At a time when our Education Minister, Rabbi Shay Piron is trying to bring about change in the schools with his concept of “meaningful learning,” I have to wonder how he reconciles this lofty idea with the last incident concerning the suspension of the Israeli teacher in Ashkelon.
That teacher was suspended by her principal after a student had hacked into her private email, and published in the class’ Wattsup his findings– intimate photos of that teacher in the nude.
By punishing the victim and not the student who had committed the crime, the principal demonstrated to her staff, the students and the rest of Israel exactly who was the boss .

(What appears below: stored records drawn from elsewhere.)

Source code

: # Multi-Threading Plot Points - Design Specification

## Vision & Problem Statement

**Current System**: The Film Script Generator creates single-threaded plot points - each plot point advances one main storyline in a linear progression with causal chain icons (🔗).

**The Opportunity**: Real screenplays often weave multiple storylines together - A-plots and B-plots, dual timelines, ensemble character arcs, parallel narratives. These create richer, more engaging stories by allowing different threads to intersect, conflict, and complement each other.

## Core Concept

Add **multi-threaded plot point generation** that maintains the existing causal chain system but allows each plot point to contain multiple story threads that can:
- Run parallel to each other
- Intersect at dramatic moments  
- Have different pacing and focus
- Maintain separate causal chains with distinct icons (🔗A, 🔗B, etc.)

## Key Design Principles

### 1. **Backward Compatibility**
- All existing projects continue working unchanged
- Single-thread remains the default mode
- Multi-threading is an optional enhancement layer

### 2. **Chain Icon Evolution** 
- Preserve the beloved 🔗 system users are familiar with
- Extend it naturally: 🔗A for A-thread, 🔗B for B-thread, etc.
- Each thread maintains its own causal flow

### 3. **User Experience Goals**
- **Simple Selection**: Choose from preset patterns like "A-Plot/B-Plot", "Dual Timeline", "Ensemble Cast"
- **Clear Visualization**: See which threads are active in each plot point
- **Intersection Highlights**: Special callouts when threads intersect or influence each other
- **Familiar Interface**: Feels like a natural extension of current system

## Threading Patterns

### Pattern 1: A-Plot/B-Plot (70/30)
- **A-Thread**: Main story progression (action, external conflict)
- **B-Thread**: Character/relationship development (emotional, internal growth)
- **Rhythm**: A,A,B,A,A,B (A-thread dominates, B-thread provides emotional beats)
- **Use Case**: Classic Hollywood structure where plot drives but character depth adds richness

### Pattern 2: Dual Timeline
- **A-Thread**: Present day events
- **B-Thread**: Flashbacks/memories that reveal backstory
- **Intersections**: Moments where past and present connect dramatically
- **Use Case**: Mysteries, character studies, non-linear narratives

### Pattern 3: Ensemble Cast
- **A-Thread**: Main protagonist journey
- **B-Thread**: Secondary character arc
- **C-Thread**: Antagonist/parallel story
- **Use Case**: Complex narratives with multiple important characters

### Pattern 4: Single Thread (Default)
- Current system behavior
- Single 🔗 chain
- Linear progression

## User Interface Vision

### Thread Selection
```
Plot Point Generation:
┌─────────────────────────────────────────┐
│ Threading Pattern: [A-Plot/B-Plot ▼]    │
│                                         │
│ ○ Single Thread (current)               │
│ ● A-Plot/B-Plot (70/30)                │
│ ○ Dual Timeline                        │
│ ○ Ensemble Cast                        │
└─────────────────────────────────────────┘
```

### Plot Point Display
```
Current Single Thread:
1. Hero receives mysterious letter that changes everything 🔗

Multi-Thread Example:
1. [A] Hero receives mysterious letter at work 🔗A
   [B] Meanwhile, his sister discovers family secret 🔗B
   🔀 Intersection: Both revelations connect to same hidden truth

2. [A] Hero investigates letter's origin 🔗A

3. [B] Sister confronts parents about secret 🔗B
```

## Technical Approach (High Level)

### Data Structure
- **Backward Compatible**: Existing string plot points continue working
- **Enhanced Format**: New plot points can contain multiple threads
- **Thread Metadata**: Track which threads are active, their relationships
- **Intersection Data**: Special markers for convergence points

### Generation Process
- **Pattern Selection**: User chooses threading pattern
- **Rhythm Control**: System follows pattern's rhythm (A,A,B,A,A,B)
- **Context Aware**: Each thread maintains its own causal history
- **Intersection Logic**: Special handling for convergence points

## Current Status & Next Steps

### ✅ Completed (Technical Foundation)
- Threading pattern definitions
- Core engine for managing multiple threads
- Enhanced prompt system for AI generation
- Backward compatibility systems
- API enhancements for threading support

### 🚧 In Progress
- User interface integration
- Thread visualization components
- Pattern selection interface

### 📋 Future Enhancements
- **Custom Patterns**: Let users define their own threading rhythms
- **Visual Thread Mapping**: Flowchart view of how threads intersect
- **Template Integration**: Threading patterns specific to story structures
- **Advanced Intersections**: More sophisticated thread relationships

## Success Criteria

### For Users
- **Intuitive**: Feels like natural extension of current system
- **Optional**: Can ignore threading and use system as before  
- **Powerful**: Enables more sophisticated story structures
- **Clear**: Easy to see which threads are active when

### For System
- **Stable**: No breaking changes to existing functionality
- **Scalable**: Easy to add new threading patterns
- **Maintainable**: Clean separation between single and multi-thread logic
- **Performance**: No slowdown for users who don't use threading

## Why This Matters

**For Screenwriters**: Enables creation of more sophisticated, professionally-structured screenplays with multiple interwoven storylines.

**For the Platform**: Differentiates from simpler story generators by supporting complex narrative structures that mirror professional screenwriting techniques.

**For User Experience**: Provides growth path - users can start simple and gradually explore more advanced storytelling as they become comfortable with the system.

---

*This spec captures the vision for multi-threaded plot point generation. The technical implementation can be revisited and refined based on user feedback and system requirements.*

Apparently in that school simple values, like honesty, respect and the right for privacy were not observed or taught. Instead of accepting responsibility for what was wrong in her school, the principal preferred to pass the buck and punished her teacher for having a life.
Needless to say, that “meaningful learning” cannot grow in a place where basic human values like trust and respect are stamped on..
It may be that principals, who fear the parents’ wrath (or a law suit), try to stay out of trouble by turning their back on their teachers. It is also probable that parents love to complain about the poor quality of the teachers, and show their contempt in front of their children. Thus, it is no surprise that this student in Ashkelon thought nothing of invading his teacher’s privacy.
In higher education, the situation is not that different. I have been teaching in a private college in Israeli for the last 19 years. In recent years I have witnessed a change in the position of the students and the teachers. The students have turned into our customers and the teachers/lecturers have become their service providers.
One way to guarantee customer satisfaction is by using surveys. While in our college the future of the teachers depend on those surveys–Teachers’ Evaluations, the students are awarded expensive prizes just for filling that short electronic evaluation form.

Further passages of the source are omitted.